▶ _Exercise inputs_
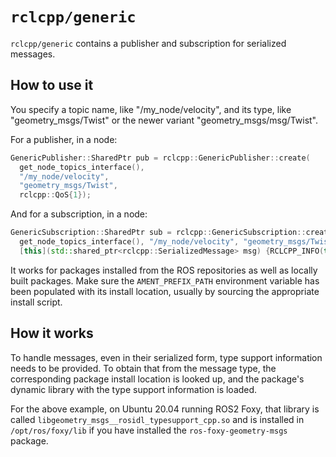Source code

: # `rclcpp/generic`

`rclcpp/generic` contains a publisher and subscription for serialized messages.

## How to use it
You specify a topic name, like "/my_node/velocity", and its type, like "geometry_msgs/Twist" or the newer variant "geometry_msgs/msg/Twist".

For a publisher, in a node:

```cpp
GenericPublisher::SharedPtr pub = rclcpp::GenericPublisher::create(
  get_node_topics_interface(),
  "/my_node/velocity",
  "geometry_msgs/Twist",
  rclcpp::QoS{1});
```

And for a subscription, in a node:
```cpp
GenericSubscription::SharedPtr sub = rclcpp::GenericSubscription::create(
  get_node_topics_interface(), "/my_node/velocity", "geometry_msgs/Twist", rclcpp::QoS{1},
  [this](std::shared_ptr<rclcpp::SerializedMessage> msg) {RCLCPP_INFO(this->get_logger(), "Got message");});
```

It works for packages installed from the ROS repositories as well as locally built packages. Make sure the `AMENT_PREFIX_PATH` environment variable has been populated with its install location, usually by sourcing the appropriate install script.

## How it works
To handle messages, even in their serialized form, type support information needs to be provided. To obtain that from the message type, the corresponding package install location is looked up, and the package's dynamic library with the type support information is loaded.

For the above example, on Ubuntu 20.04 running ROS2 Foxy, that library is called `libgeometry_msgs__rosidl_typesupport_cpp.so` and is installed in `/opt/ros/foxy/lib` if you have installed the `ros-foxy-geometry-msgs` package.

▶ _Your assignment_
Strip the images and return the remaining data exactly.

▶ _Solution for this exercise_
Source code

: # `rclcpp/generic`

`rclcpp/generic` contains a publisher and subscription for serialized messages.

## How to use it
You specify a topic name, like "/my_node/velocity", and its type, like "geometry_msgs/Twist" or the newer variant "geometry_msgs/msg/Twist".

For a publisher, in a node:

```cpp
GenericPublisher::SharedPtr pub = rclcpp::GenericPublisher::create(
  get_node_topics_interface(),
  "/my_node/velocity",
  "geometry_msgs/Twist",
  rclcpp::QoS{1});
```

And for a subscription, in a node:
```cpp
GenericSubscription::SharedPtr sub = rclcpp::GenericSubscription::create(
  get_node_topics_interface(), "/my_node/velocity", "geometry_msgs/Twist", rclcpp::QoS{1},
  [this](std::shared_ptr<rclcpp::SerializedMessage> msg) {RCLCPP_INFO(this->get_logger(), "Got message");});
```

It works for packages installed from the ROS repositories as well as locally built packages. Make sure the `AMENT_PREFIX_PATH` environment variable has been populated with its install location, usually by sourcing the appropriate install script.

## How it works
To handle messages, even in their serialized form, type support information needs to be provided. To obtain that from the message type, the corresponding package install location is looked up, and the package's dynamic library with the type support information is loaded.

For the above example, on Ubuntu 20.04 running ROS2 Foxy, that library is called `libgeometry_msgs__rosidl_typesupport_cpp.so` and is installed in `/opt/ros/foxy/lib` if you have installed the `ros-foxy-geometry-msgs` package.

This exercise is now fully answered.